The Adani Group exited AWL Agri Business, which was formerly Adani Wilmar Ltd, after selling its remaining stake through a large block deal on Friday. Adani Commodities LLP — a subsidiary of the Adani Group, had earlier in the week sold 13% of its total 20% stake to an arm of Wilmar International via an off-market deal valued at ₹4,646 crore.
The shares of the FMCG business fell by 4% to hit an intraday low of ₹266.45, while a large volume of shares were traded, with 558.10 lakh shares being changed for a value of ₹1,532.71 crore. The current market capitalisation stands at ₹35,143.31 crore.
“Adani Enterprises Limited (“AEL”), Adani Commodities LLP (“ACL”) and Lence Pte.
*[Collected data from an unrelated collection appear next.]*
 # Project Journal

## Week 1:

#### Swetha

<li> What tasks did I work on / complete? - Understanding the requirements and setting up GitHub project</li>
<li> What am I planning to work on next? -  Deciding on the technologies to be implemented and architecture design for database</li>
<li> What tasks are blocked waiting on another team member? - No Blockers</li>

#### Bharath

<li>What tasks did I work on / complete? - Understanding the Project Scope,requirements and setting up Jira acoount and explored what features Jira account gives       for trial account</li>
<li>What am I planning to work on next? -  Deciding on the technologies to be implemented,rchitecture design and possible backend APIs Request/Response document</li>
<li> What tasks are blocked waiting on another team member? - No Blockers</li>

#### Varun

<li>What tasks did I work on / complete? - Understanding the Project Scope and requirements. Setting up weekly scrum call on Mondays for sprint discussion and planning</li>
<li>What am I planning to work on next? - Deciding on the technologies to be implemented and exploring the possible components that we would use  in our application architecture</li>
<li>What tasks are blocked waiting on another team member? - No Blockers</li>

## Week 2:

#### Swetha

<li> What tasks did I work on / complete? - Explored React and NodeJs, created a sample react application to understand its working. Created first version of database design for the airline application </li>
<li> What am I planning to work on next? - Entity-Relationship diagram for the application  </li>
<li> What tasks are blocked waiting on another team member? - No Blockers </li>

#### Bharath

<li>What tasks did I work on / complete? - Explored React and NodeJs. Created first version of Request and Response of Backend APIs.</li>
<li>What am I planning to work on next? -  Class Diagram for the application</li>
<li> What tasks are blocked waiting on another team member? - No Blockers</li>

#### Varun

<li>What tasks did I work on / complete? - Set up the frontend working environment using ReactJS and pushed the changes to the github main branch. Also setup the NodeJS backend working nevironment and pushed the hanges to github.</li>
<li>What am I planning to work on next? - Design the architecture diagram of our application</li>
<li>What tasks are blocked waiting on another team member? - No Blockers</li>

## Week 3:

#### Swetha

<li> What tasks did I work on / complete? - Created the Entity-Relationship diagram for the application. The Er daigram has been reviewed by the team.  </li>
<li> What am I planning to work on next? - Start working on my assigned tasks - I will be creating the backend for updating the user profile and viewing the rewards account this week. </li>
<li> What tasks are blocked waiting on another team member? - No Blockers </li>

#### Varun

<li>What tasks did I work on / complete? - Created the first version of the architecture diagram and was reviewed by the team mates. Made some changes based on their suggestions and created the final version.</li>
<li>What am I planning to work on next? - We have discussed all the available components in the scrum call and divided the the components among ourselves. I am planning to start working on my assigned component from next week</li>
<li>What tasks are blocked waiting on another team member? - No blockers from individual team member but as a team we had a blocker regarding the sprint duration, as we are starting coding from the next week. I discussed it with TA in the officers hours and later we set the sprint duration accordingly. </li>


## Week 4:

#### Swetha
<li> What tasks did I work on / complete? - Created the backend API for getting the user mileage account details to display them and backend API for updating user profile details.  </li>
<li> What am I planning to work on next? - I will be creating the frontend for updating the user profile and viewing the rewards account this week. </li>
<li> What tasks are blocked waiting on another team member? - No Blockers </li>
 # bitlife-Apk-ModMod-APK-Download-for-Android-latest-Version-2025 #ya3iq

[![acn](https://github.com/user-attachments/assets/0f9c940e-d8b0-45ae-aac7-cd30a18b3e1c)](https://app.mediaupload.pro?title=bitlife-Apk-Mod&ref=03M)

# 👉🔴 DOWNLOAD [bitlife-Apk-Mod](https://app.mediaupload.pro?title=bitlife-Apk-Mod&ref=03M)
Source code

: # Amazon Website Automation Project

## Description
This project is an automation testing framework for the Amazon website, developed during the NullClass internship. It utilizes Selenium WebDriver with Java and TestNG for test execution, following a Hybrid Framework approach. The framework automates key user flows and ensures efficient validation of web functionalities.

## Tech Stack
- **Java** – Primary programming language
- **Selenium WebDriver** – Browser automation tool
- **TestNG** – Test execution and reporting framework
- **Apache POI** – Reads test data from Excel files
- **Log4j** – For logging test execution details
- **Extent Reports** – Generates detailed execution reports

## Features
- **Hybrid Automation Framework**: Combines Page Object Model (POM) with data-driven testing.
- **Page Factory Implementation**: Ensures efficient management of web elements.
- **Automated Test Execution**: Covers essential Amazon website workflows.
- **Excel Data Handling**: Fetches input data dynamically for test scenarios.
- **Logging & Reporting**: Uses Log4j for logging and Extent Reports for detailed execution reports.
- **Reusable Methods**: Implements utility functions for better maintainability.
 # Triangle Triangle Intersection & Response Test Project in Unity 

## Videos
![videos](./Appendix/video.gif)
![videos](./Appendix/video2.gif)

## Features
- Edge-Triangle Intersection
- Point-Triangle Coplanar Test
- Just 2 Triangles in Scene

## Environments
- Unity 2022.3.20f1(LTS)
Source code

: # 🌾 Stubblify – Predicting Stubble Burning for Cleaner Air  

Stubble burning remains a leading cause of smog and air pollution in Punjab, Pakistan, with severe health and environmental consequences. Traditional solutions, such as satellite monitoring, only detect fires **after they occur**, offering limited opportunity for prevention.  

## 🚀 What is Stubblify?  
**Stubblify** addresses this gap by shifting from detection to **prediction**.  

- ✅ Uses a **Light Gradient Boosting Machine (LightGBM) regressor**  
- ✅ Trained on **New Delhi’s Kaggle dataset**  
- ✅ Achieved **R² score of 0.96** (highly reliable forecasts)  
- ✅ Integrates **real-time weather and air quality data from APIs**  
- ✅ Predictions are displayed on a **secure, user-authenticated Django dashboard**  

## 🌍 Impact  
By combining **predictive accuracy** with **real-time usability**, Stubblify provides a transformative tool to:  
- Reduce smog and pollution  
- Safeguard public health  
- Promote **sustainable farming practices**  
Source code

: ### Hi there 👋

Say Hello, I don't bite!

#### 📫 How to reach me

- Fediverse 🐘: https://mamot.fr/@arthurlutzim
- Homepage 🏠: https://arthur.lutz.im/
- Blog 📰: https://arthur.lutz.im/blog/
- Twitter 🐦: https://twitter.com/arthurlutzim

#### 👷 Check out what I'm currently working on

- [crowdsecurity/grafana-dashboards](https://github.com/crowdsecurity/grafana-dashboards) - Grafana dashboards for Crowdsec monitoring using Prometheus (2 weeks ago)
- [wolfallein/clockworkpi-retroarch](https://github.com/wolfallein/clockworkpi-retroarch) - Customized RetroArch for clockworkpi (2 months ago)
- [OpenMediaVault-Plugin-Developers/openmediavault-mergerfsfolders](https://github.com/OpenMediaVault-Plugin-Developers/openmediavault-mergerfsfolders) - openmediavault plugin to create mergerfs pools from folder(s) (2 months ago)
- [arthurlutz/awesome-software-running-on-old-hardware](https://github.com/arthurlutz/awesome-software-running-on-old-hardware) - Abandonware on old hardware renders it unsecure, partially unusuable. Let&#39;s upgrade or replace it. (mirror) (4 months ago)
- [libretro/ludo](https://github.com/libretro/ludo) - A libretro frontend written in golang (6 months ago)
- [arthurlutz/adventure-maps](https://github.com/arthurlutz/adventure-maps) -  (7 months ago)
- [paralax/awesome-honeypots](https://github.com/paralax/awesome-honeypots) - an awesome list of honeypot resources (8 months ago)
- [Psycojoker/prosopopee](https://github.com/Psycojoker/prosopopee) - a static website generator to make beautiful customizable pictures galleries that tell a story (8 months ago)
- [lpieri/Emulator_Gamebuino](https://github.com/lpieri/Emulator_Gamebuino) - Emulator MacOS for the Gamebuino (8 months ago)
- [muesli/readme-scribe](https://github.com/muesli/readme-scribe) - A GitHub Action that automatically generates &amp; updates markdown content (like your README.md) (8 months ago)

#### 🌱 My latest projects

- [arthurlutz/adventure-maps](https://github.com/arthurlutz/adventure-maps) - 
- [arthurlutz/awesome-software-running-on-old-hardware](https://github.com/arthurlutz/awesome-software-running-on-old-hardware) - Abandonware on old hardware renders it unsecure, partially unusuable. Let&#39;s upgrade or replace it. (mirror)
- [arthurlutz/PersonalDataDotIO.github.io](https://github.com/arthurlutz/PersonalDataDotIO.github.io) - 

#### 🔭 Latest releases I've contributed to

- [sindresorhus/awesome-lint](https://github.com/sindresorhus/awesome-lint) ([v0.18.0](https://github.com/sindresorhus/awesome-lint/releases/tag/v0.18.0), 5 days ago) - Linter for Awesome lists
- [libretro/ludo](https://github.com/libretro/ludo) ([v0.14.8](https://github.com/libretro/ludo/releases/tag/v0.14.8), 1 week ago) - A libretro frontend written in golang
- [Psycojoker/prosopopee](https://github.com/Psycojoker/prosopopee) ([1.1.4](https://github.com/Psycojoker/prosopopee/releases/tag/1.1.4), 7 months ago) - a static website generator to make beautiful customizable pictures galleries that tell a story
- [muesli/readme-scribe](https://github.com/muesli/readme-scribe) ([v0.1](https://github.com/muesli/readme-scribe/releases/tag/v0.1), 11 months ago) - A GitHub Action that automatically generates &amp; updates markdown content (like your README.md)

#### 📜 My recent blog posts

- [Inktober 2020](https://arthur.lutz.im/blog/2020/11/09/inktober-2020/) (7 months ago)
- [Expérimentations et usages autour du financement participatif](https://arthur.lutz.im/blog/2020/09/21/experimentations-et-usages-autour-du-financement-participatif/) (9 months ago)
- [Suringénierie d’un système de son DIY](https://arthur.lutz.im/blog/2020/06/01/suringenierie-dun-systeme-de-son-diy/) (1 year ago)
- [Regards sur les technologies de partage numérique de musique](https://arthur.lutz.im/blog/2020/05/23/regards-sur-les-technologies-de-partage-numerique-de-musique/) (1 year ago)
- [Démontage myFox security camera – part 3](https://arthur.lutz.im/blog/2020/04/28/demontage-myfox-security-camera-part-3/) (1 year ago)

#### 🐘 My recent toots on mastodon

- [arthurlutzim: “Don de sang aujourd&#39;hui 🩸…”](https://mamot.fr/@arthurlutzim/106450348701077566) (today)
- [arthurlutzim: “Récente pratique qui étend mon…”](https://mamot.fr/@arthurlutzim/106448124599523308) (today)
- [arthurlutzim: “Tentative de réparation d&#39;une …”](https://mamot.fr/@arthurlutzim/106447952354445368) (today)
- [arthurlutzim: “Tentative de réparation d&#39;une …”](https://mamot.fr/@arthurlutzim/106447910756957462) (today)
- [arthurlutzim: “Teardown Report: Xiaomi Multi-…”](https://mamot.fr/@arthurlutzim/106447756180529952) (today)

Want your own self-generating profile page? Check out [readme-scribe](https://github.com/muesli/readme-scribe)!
Ltd., a wholly owned subsidiary of Wilmar International Limited (“Lence”), have entered into a share purchase agreement (“SPA”) in terms of which Lence has agreed to purchase, and ACL has agreed to sell not less than 142,964,647 equity shares representing 11.00% of the issued and paid-up equity share capital of AWL Agri Business Limited (“Company”) held by ACL and up to a maximum of 259,935,721 equity shares representing up to 20.00% of the issued and paid-up equity share capital of AWL, such final number of equity shares to be determined by Lence in its absolute discretion (“Sale Shares”), at a price per Sale Share of an amount of INR 275 which shall be payable by Lence to ACL in accordance with the terms set out in the SPA (“Transaction”),” read the statement. As per the statement, the floor price was offered at a 0.63% discount.
With Adani’s exit, Singapore-based Wilmar International has become the sole promoter, holding about 57% of AWL Agri.
AWL Agri announced its Q2 results, where it recorded a 22% YoY jump in its revenue to Rs 17,605 crore, while PAT fell 22% on a YoY basis to Rs 245 crore, reasoning on account of a strong base quarter. In Q2, segment-wise, revenue from Edible oils rose 26% YoY, and Industry Essentials posted a 19% increase. Food & FMCG revenue declined by 2% as it was impacted by lower non-branded rice exports, one-off G2G rice business in the base year and consolidation of non-basmati rice business. On an LTM basis, the Company delivered normalised operating EBITDA of Rs 2,328 crore. In Q2 FY26, normalised operating EBITDA stood at Rs 559 crore and PAT at Rs 245 crore.